Obviously, what is happening today on the political scene of the United Kingdom surpasses by far the dossier of a simple domestic political crisis, albeit solved through the replacement of the Government (either with a Conservative or Labour one). We are talking about, not more and not less, than about the future of the UK connected through visible or invisible links with the destiny of the European Union and, from a systemic standpoint, with the international order, liberal or not, that is being established during this historical stage through the effort, sometimes not understood, at other times extremely harshly criticised, constantly applied by U.S. President D. Trump.

It is not at all an exercise of futile imagination to try to decipher the now ongoing crisis through the magnifying glass of President Trump’s presence in Europe, to take part in the NATO Summit, but whose European tour will also include two others stops in England and Scotland. Are the resigning ministers, Boris Johnson in particular, expecting support from the American partner, known as a partisan of Brexit, in order to resume, after the current crisis, the “hard Brexit” line? Or did Theresa May attempt – by adopting last Friday’s agreement – to keep the UK alongside the EU in the future so as to maintain for her country a seat in the management of the new international order in the ensemble of the European organisation, since acting alone or as part of an “Anglosphere” is now considered counterproductive or lacking realism in the face of the American President’s transformative impetus?

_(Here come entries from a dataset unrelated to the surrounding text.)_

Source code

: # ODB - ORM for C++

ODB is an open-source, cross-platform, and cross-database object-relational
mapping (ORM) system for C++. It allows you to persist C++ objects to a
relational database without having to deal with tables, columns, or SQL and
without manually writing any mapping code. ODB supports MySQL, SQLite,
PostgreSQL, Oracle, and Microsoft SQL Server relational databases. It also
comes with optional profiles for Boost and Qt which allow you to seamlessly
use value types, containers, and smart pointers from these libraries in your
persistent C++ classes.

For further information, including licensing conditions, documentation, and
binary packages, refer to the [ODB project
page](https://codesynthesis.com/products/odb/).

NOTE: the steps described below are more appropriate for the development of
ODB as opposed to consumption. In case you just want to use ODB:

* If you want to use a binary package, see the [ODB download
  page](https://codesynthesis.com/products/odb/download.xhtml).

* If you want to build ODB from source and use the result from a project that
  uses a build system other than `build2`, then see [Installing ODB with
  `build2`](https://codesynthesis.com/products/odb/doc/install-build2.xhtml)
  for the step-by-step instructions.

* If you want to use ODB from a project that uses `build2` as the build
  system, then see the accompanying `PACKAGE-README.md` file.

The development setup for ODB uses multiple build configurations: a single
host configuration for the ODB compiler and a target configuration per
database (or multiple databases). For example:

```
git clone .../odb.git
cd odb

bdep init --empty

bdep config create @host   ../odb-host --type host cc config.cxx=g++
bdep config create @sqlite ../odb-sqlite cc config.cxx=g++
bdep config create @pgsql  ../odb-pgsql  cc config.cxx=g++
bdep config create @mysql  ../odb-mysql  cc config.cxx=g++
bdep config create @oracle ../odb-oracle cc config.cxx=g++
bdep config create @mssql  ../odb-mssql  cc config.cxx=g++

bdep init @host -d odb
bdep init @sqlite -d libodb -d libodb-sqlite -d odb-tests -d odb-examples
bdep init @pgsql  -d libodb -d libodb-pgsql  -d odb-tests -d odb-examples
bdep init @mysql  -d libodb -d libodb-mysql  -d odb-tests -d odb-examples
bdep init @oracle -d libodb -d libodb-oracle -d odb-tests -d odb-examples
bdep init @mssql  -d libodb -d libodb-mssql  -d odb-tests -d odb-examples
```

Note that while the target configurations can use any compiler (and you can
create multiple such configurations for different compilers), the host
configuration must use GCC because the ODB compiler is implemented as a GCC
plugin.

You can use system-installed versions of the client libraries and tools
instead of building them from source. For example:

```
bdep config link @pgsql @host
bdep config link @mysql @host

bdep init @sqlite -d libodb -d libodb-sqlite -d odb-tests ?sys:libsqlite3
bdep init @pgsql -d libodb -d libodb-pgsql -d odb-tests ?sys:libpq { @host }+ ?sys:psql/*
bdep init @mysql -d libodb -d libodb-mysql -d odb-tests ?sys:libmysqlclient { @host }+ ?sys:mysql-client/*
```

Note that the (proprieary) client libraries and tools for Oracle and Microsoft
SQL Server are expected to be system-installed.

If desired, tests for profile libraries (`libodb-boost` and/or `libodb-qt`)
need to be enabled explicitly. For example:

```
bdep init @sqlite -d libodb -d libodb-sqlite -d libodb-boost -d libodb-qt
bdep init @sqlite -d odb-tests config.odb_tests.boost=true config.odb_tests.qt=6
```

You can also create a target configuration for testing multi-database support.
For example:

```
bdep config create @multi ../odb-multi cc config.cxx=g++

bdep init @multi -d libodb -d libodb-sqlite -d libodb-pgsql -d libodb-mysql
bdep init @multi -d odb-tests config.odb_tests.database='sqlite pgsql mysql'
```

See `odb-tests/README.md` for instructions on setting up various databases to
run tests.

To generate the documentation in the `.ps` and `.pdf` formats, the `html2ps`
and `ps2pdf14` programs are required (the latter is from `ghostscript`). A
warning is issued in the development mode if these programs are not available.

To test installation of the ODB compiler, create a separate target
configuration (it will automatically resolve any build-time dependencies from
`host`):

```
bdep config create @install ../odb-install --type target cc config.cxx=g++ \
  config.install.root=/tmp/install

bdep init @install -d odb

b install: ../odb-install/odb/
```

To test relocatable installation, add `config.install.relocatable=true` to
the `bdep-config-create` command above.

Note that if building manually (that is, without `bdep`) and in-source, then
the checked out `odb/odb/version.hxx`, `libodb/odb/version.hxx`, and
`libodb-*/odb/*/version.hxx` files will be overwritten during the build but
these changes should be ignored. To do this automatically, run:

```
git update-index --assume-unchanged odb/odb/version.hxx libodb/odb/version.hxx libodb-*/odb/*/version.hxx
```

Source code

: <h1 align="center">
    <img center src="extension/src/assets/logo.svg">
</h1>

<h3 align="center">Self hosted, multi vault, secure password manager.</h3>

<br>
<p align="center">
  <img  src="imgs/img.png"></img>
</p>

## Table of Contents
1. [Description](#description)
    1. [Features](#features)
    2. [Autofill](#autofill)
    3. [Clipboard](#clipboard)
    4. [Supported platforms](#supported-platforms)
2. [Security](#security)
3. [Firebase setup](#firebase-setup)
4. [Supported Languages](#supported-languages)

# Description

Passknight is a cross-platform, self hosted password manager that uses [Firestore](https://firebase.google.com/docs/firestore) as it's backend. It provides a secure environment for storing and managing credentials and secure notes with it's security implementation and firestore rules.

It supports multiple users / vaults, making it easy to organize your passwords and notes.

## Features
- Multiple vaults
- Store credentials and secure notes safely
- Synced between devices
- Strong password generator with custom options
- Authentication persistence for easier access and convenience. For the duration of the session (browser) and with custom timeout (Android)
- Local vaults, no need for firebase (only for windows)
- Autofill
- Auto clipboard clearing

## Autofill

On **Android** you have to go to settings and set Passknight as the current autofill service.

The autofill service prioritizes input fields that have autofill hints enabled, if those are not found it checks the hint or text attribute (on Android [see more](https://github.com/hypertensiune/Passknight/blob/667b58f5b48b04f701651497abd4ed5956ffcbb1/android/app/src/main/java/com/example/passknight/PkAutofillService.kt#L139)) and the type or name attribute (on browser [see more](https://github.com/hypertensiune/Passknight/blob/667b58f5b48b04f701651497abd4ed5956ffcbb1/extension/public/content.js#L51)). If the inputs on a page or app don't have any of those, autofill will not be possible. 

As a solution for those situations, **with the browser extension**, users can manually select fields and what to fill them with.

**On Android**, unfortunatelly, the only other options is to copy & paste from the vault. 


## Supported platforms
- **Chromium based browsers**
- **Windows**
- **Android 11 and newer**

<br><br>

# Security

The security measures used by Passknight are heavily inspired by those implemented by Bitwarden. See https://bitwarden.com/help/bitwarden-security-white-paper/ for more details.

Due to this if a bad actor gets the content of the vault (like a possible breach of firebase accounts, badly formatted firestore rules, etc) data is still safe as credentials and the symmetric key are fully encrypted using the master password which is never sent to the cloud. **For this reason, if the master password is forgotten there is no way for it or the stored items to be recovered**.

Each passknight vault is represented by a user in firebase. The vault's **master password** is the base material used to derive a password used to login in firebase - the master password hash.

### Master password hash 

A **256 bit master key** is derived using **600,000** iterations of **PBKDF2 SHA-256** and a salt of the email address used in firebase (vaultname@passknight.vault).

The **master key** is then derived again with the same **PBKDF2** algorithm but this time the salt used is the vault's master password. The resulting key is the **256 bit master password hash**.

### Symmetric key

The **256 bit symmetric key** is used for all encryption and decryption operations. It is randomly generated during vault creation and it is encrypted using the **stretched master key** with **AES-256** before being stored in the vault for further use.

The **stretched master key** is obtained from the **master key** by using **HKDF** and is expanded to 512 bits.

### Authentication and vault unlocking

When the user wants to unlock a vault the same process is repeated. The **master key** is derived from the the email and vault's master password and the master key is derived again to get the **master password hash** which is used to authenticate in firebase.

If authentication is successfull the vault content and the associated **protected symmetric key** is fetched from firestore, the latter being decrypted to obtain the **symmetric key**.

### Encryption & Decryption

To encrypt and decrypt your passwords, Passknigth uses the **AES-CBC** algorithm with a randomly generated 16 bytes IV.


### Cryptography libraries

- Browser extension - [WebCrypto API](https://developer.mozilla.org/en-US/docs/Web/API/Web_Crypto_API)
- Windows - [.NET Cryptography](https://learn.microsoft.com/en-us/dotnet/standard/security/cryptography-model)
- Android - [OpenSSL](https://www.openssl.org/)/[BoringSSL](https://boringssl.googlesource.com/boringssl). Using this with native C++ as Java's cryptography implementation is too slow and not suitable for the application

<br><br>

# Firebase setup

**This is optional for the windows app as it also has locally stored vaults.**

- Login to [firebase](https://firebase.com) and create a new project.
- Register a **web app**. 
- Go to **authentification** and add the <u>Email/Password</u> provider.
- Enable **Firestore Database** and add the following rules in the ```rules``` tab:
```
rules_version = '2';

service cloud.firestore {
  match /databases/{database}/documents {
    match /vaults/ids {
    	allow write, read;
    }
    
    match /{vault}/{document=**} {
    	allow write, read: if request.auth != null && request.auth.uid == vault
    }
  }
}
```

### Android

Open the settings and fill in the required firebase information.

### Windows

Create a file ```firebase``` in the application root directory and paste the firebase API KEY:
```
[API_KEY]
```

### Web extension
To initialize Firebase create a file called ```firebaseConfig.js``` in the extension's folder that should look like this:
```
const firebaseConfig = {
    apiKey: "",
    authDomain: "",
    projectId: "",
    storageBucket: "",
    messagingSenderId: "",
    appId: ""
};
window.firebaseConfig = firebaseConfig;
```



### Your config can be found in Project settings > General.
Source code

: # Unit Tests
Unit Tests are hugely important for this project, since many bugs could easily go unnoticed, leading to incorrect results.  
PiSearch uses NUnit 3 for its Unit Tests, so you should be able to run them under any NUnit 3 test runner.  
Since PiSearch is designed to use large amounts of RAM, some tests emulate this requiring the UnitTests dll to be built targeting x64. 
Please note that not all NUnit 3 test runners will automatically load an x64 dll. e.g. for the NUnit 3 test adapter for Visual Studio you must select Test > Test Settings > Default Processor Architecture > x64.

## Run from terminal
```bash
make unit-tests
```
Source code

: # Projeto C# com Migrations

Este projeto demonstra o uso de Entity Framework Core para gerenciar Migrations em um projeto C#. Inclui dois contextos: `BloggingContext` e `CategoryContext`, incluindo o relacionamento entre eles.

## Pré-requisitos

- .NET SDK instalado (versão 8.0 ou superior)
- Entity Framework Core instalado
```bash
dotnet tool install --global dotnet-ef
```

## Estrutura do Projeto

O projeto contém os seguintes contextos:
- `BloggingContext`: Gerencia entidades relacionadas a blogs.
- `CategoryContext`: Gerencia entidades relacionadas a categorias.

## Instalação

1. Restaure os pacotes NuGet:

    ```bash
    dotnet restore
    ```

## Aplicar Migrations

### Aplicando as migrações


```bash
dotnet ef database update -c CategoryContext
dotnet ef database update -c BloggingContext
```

Julien Lindley-French, an exceptional British analyst of the United Kingdom’s recent evolution, explains strategically the answer to the questions above. As known, he voted “Remain,” even though he is not a fan of the European Union. But, in today’s world, he considers that today the United Kingdom has only one road, and here he gets close to the “May line,” even though he condemns the British elite for not being capable of more: “It was and is my firm belief that Britain should stay and fight for a Europe of Nations a la de Gaulle, that dangerous geopolitics demands Britain fully commit to the peoples of Central and Eastern Europe to confirm the freedoms they won so painfully during the Cold War, including freedom of movement.  That Europe is simply too close and too important for Britain to lack either a voice or influence over it.  Above all, at the time of the referendum, I wondered if the British elite was up to the task of Brexit. The answer is clearly not. Rather, the Brexit now on offer is a hokey-cokey Brexit leaving Britain neither in nor out of the EU – vassal plus, plus.”

P.S. The latest news reports show that Theresa May will survive this crisis and, with her, her own political line.